Humana and the fight against tuberculosis, the hidden disease


Tuberculosis is an infectious lung disease that kills more than 4,500 people a day, according to data from the Stop TB Partnership. It is one of the 10 leading causes of death worldwide and the first among people with HIV.

These data highlight the need to carry out coordinated actions among the actors to increase detection, diagnosis and access to treatment. World Tuberculosis Day is celebrated every March 24th, a good time to highlight the importance of redoubling actions against it and not remain an almost hidden ailment.

Despite international efforts and initiatives to curb the disease, more than 28,500 new cases of tuberculosis are registered every day. In total, nearly 2 billion people are infected with the tuberculosis virus, according to the WHO. Tuberculosis is a disease that has a cure as long as it is diagnosed in time and the treatment is followed to the letter.

Human and the fight against tuberculosis

Humana People to People considers it essential to combine efforts in the field of international policy and cooperation so that this disease is the object of greater public awareness and receives the necessary financial resources to be combated with guarantees.

ADPP-Mozambique is responsible for the coordination of TIMS pilot program developed since 2016 in eight countries: Zambia, Malawi, Botswana, Swaziland, Namibia, Mozambique, Lesotho and Tanzania. ADPP has coordinated the work of five other organizations of Humana People to People and three other nongovernmental entities for the active search of cases of tuberculosis in the mining populations of the region. TB Alert has provided technical support throughout the program.

This pilot program has been based on the accumulated experience of Humana in the combined fight against HIV / AIDS and tuberculosis through its TB-TC and TCE (Total Control of the Epidemic) programs.

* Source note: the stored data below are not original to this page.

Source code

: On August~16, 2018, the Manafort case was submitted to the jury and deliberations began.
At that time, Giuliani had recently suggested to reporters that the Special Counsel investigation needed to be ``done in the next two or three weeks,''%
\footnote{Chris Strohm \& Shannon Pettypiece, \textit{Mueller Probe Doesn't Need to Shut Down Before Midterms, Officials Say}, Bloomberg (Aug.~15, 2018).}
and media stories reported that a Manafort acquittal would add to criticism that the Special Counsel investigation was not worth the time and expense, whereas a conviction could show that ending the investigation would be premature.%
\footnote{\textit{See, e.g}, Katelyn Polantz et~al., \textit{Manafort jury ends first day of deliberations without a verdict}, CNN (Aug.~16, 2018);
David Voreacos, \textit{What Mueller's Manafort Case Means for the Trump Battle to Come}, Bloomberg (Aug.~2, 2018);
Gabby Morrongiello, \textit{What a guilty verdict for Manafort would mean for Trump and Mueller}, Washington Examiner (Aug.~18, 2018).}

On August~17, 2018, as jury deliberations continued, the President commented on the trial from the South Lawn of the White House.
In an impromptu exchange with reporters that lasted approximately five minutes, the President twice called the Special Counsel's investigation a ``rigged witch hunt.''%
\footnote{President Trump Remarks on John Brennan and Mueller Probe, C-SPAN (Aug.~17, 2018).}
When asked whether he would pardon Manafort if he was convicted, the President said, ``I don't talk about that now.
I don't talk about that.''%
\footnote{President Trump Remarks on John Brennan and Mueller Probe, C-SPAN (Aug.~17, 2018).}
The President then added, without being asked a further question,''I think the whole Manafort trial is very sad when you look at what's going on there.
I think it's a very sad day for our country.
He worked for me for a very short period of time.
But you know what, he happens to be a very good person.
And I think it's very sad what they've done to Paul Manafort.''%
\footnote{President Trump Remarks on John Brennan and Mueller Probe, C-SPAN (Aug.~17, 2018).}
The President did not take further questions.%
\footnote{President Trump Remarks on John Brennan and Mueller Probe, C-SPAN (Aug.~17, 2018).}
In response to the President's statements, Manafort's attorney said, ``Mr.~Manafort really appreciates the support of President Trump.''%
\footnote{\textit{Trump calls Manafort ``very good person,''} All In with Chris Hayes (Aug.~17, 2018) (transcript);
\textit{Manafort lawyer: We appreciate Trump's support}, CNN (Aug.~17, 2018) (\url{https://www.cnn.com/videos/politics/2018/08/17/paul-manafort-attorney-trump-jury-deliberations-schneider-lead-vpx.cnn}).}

It is the first action of this type implemented at the regional level. The model is based on the prevention and dissemination of information among the members of the community, working from house to house to increase knowledge of the population, as well as to facilitate the detection of tuberculosis and the performance of HIV tests. It has also facilitated treatment in health centers. The program also aims to address the growing number of cases of co-infection among the mining population.

Case studies

An example of the good results achieved with the TIMS program in Mozambique is the case of André Bombe. André worked 30 years in the platinum mines in South Africa. In 2016 one of the people linked to TIMS through ADPP-Mozambique became interested in their situation. André explained that he had been feeling bad for four years and that he had never had a TB test even though he had gone to the hospital several times. After the corresponding diagnosis, in July 2017 Bombe completed the treatment. Today he is completely recovered. In addition, he and his family have become promoters of the 'TB Faça o teste' campaign in the mining community.

During the development of TIMS, ADPP-Mozambique has identified 170 cases of tuberculosis only in the city of Xai-Xai, in the province of Gaza. They are just a sample of the work deployed in the framework of this program.